Example of JVP / J'VP with Krylov.jl
cc: @michel2323 & @amontoison
With @lcandiot I was wondering how to write a proper JVP J'VP with Enzyme and finally converged.
This might turn into a nice example one of these days.
@wsmoses any ideas on how to avoid the calls to zero(y) andzero(w)/copy(w)?
using Krylov, Enzyme, LinearOperators, ForwardDiff, LinearAlgebra
xk = ones(2)
F(x) = [x[1]^4 - 3; exp(x[2]) - 2; log(x[1]) - x[2]^2]
function JVP!(y, f::F, u, v) where F
Enzyme.autodiff(Forward,
(temp, v) -> (temp .= f(v); nothing),
Const,
DuplicatedNoNeed(zero(y), y),
DuplicatedNoNeed(u, v))
return nothing
end
"""
Calculate the Jacobian-Transpose Vector Product in-place by updating `y`.
"""
function JᵀVP!(y, f::F, u, w) where F
y .= 0 # Enzyme expects y to be zero
Enzyme.autodiff(Enzyme.Reverse,
(out, x) -> (out .= f(x); nothing),
Const,
DuplicatedNoNeed(zero(w), copy(w)), # copy since otherwise Enzyme will zero
DuplicatedNoNeed(u, y))
return nothing
end
J(y, v) = ForwardDiff.derivative!(y, t -> F(xk + t * v), 0)

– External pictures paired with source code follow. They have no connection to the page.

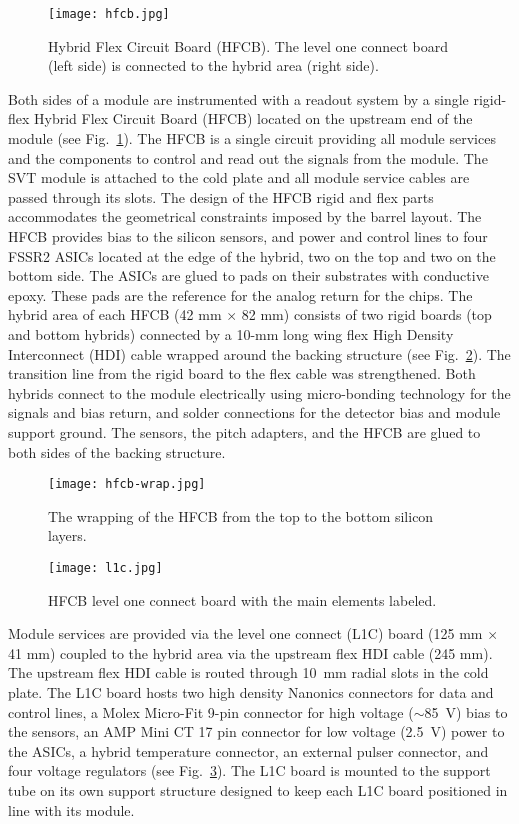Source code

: \begin{figure}[h] 
\centering 
\texttt{[image: hfcb.jpg]}
\caption{Hybrid Flex Circuit Board (HFCB). The level one connect board (left side) is connected to the hybrid area (right side).}
\label{fig:HFCB}
\end{figure}

Both sides of a module are instrumented with a readout system by a single rigid-flex Hybrid Flex Circuit Board (HFCB) located on the upstream end of the module (see Fig.~\ref{fig:HFCB}). The HFCB is a single circuit providing all module services and the components to control and read out the signals from the module. The SVT module is attached to the cold plate and all module service cables are passed through its slots. The design of the HFCB rigid and flex parts accommodates the geometrical constraints imposed by the barrel layout. The HFCB provides bias to the silicon sensors, and power and control lines to four FSSR2 ASICs located at the edge of the hybrid, two on the top and two on the bottom side. The ASICs are glued to pads on their substrates with conductive epoxy. These pads are the reference for the analog return for the chips. The hybrid area of each HFCB (42 mm $\times$ 82 mm) consists of two rigid boards (top and bottom hybrids) connected by a 10-mm long wing flex High Density Interconnect (HDI) cable wrapped around the backing structure (see Fig.~\ref{fig:hfcb-wrap}). The transition line from the rigid board to the flex cable was strengthened. Both hybrids connect to the module electrically using micro-bonding technology for the signals and bias return, and solder connections for the detector bias and module support ground. The sensors, the pitch adapters, and the HFCB are glued to both sides of the backing structure. 

\begin{figure}[h] 
\centering 
\texttt{[image: hfcb-wrap.jpg]}
\caption{The wrapping of the HFCB from the top to the bottom silicon layers.}
\label{fig:hfcb-wrap}
\end{figure}

\begin{figure}[h] 
\centering 
\texttt{[image: l1c.jpg]}
\caption{HFCB level one connect board with the main elements labeled.}
\label{fig:l1c}
\end{figure}

Module services are provided via the level one connect (L1C) board (125 mm $\times$ 41 mm) coupled to the hybrid area via the upstream flex HDI cable (245 mm). The upstream flex HDI cable is routed through 10~mm radial slots in the cold plate. The L1C board hosts two high density Nanonics connectors for data and control lines, a Molex Micro-Fit 9-pin connector for high voltage ($\sim$85~V) bias to the sensors, an AMP Mini CT 17 pin connector for low voltage (2.5~V) power to the ASICs, a hybrid temperature connector, an external pulser connector, and four voltage regulators (see Fig.~\ref{fig:l1c}). The L1C board is mounted to the support tube on its own support structure designed to keep each L1C board positioned in line with its module.

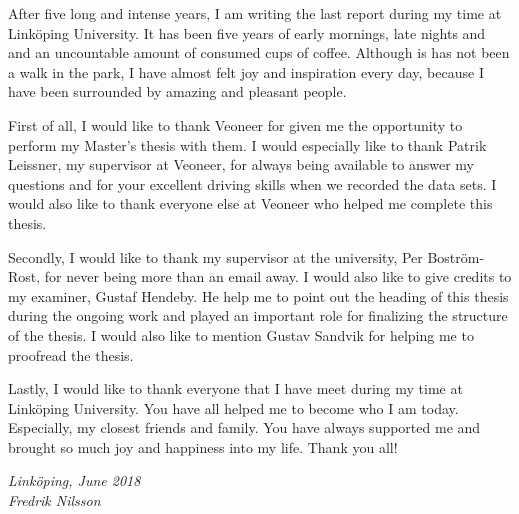 \begin{acknowledgments}
After five long and intense years, I am writing the last report during my time at Link\"oping University.
It has been five years of early mornings, late nights and and an uncountable amount of consumed cups of coffee.
Although is has not been a walk in the park, I have almost felt joy and inspiration every day, because I have been surrounded by amazing and pleasant people.

First of all, I would like to thank Veoneer for given me the opportunity to perform my Master's thesis with them.
I would especially like to thank Patrik Leissner, my supervisor at Veoneer, for always being available to answer my questions and for your excellent driving skills when we recorded the data sets.
I would also like to thank everyone else at Veoneer who helped me complete this thesis.

Secondly, I would like to thank my supervisor at the university, Per Bostr\"om-Rost, for never being more than an email away.
I would also like to give credits to my examiner, Gustaf Hendeby.
He help me to point out the heading of this thesis during the ongoing work and played an important role for finalizing the structure of the thesis.
I would also like to mention Gustav Sandvik for helping me to proofread the thesis.

Lastly, I would like to thank everyone that I have meet during my time at Link\"oping University.
You have all helped me to become who I am today.
Especially, my closest friends and family.
You have always supported me and brought so much joy and happiness into my life.
Thank you all!

  \addvspace{1em}
  \begin{flushright}
    \textit{%
      Linköping, June 2018\\
      Fredrik Nilsson%
    }
  \end{flushright}
\end{acknowledgments}
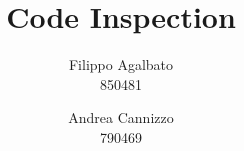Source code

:\documentclass[a4paper]{report}
\begin{document}
\setcounter{tocdepth}{1}

\title{\Huge Code Inspection}
\author{Filippo Agalbato \\ 850481 \and Andrea Cannizzo \\ 790469}
\maketitle

\tableofcontents



\appendix

\end{document}
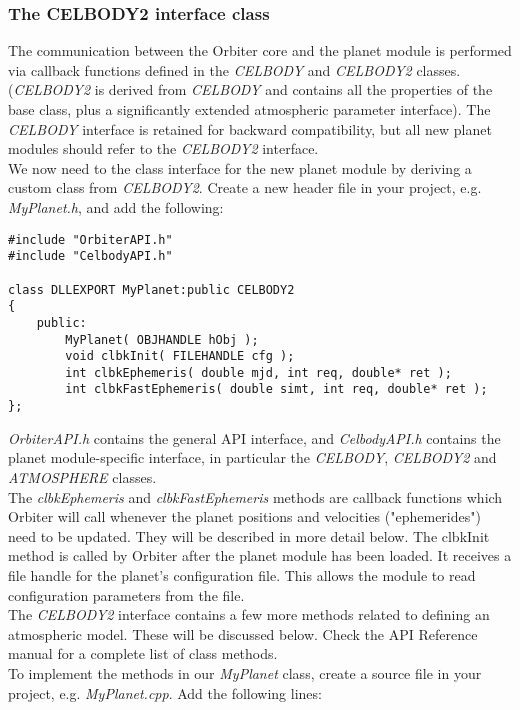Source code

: \documentclass[Orbiter Developer Manual.tex]{subfiles}
\begin{document}
\subsubsection{The CELBODY2 interface class}
The communication between the Orbiter core and the planet module is performed via callback functions defined in the \textit{CELBODY} and \textit{CELBODY2} classes. (\textit{CELBODY2} is derived from \textit{CELBODY} and contains all the properties of the base class, plus a significantly extended atmospheric parameter interface). The \textit{CELBODY} interface is retained for backward compatibility, but all new planet modules should refer to the \textit{CELBODY2} interface.\\
We now need to the class interface for the new planet module by deriving a custom class from \textit{CELBODY2}. Create a new header file in your project, e.g. \textit{MyPlanet.h}, and add the following:

\begin{lstlisting}
#include "OrbiterAPI.h"
#include "CelbodyAPI.h"

class DLLEXPORT MyPlanet:public CELBODY2
{
	public:
		MyPlanet( OBJHANDLE hObj );
		void clbkInit( FILEHANDLE cfg );
		int clbkEphemeris( double mjd, int req, double* ret );
		int clbkFastEphemeris( double simt, int req, double* ret );
};
\end{lstlisting}

\noindent
\textit{OrbiterAPI.h} contains the general API interface, and \textit{CelbodyAPI.h} contains the planet module-specific interface, in particular the \textit{CELBODY}, \textit{CELBODY2} and \textit{ATMOSPHERE} classes.\\
The \textit{clbkEphemeris} and \textit{clbkFastEphemeris} methods are callback functions which Orbiter will call whenever the planet positions and velocities ("ephemerides") need to be updated. They will be described in more detail below. The clbkInit method is called by Orbiter after the planet module has been loaded. It receives a file handle for the planet's configuration file. This allows the module to read configuration parameters from the file.\\
The \textit{CELBODY2} interface contains a few more methods related to defining an atmospheric model. These will be discussed below. Check the API Reference manual for a complete list of class methods.\\
To implement the methods in our \textit{MyPlanet} class, create a source file in your project, e.g. \textit{MyPlanet.cpp}. Add the following lines:
\end{document}
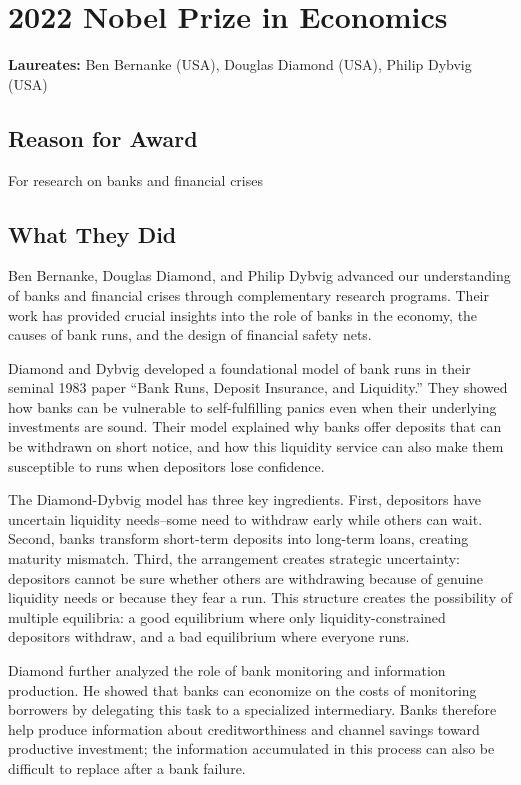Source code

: \chapter{2022 Nobel Prize in Economics}
\textbf{Laureates: }Ben Bernanke (USA), Douglas Diamond (USA), Philip Dybvig (USA)

\section*{Reason for Award}
For research on banks and financial crises

\section{What They Did}
Ben Bernanke, Douglas Diamond, and Philip Dybvig advanced our understanding of banks and
financial crises through complementary research programs. Their work has provided crucial
insights into the role of banks in the economy, the causes of bank runs, and the design of
financial safety nets.

Diamond and Dybvig developed a foundational model of bank runs in their seminal 1983
paper ``Bank Runs, Deposit Insurance, and Liquidity.'' They showed how banks can be vulnerable
to self-fulfilling panics even when their underlying investments are sound. Their model
explained why banks offer deposits that can be withdrawn on short notice, and how this
liquidity service can also make them susceptible to runs when depositors lose confidence.

The Diamond-Dybvig model has three key ingredients. First, depositors have uncertain
liquidity needs--some need to withdraw early while others can wait. Second, banks transform
short-term deposits into long-term loans, creating maturity mismatch. Third, the arrangement
creates strategic uncertainty: depositors cannot be sure whether others are
withdrawing because of genuine liquidity needs or because they fear a run. This structure
creates the possibility of multiple equilibria: a good equilibrium where only
liquidity-constrained depositors withdraw, and a bad equilibrium where everyone runs.

Diamond further analyzed the role of bank monitoring and information production. He showed
that banks can economize on the costs of monitoring borrowers by delegating this task to a
specialized intermediary. Banks therefore help produce information about creditworthiness and
channel savings toward productive investment; the information accumulated in this process can
also be difficult to replace after a bank failure.


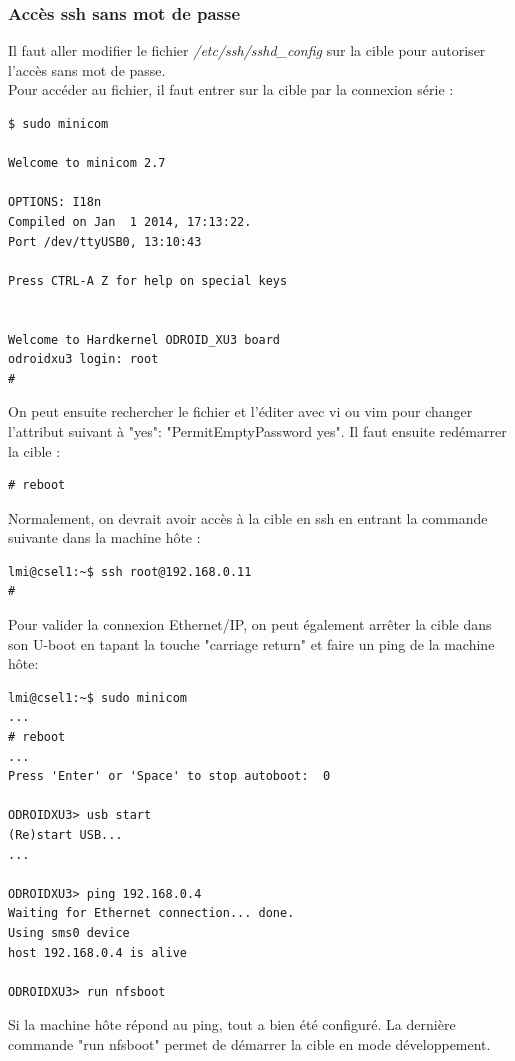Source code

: \subsubsection{Accès ssh sans mot de passe}
Il faut aller modifier le fichier \textit{/etc/ssh/sshd\_config} sur la cible pour autoriser l’accès sans mot de passe.\\ Pour accéder au fichier, il faut entrer sur la cible par la connexion série :
\begin{lstlisting}
$ sudo minicom

Welcome to minicom 2.7

OPTIONS: I18n 
Compiled on Jan  1 2014, 17:13:22.
Port /dev/ttyUSB0, 13:10:43

Press CTRL-A Z for help on special keys


Welcome to Hardkernel ODROID_XU3 board
odroidxu3 login: root
# 

\end{lstlisting}
On peut ensuite rechercher le fichier et l’éditer avec vi ou vim pour changer l'attribut suivant à "yes": "PermitEmptyPassword yes". Il faut ensuite redémarrer la cible :
\begin{lstlisting}
# reboot
\end{lstlisting}
Normalement, on devrait avoir accès à la cible en ssh en entrant la commande suivante dans la machine hôte :
\begin{lstlisting}
lmi@csel1:~$ ssh root@192.168.0.11
# 
\end{lstlisting}
Pour valider la connexion Ethernet/IP, on peut également arrêter la cible dans son U-boot en tapant la touche "carriage return" et faire un ping de la machine hôte:
\begin{lstlisting}
lmi@csel1:~$ sudo minicom
...
# reboot
...                                                      
Press 'Enter' or 'Space' to stop autoboot:  0       
                            
ODROIDXU3> usb start                                                          
(Re)start USB...                                                                
...    

ODROIDXU3> ping 192.168.0.4                                                     
Waiting for Ethernet connection... done.                                        
Using sms0 device                                                               
host 192.168.0.4 is alive

ODROIDXU3> run nfsboot
\end{lstlisting}
Si la machine hôte répond au ping, tout a bien été configuré. La dernière commande "run nfsboot" permet de démarrer la cible en mode développement.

Jᵀ(y, u) = ForwardDiff.gradient!(y, x -> dot(F(x), u), xk)
w = rand(3)
v = rand(2)
y_fwd = zeros(2)
Jᵀ(y_fwd, w)
@show y_fwd
y_enz = zeros(2)
@show JᵀVP!(y_enz, F, xk, w)
@show y_enz
@assert y_enz ≈ y_fwd
y2_fwd = zeros(3)
J(y2_fwd, v)
@show y2_fwd
y2_enz = zeros(3)
@show JVP!(y2_enz, F, xk, v)
@show y2_enz
@assert y2_enz ≈ y2_fwd
opJ_FWD = LinearOperator(Float64, 3, 2, false, false, (y, v) -> J(y, v),
(y, w) -> Jᵀ(y, w),
(y, u) -> Jᵀ(y, u))
x_forward, _ = lsmr(opJ_FWD, -F(xk))
opJ = LinearOperator(Float64, 3, 2, false, false, (y, v) -> JVP!(y, F, xk, v),
(y, w) -> JᵀVP!(y,F, xk, w),
(y, u) -> JᵀVP!(y,F, xk, u))
x_enzyme, _ = lsmr(opJ, -F(xk))
x_enzyme ≈ x_forward
depending on the array type, I think doing copyto! would let you do
function JVP!(y, f::F, u, v) where F
Enzyme.autodiff(Forward,
(temp, v) -> (temp .= f(v); nothing),
Const,
DuplicatedNoNeed(any undef thing,, y),
DuplicatedNoNeed(u, v))
return nothing
end
I think the same applies for zero(w), the copy(w) however is harder
For future reference:
# https://www.aanda.org/articles/aa/full_html/2016/02/aa27339-15/aa27339-15.html
function JVP_Finite_Diff(F,u,v)
λ = 10e-6
δ = λ * (λ + norm(u, Inf)/norm(v,Inf))
(F(u + δ .* v) - F(u)) ./ δ
end
"any undef thing" you mean a "Vector{Float64}(undef, 0)" would work?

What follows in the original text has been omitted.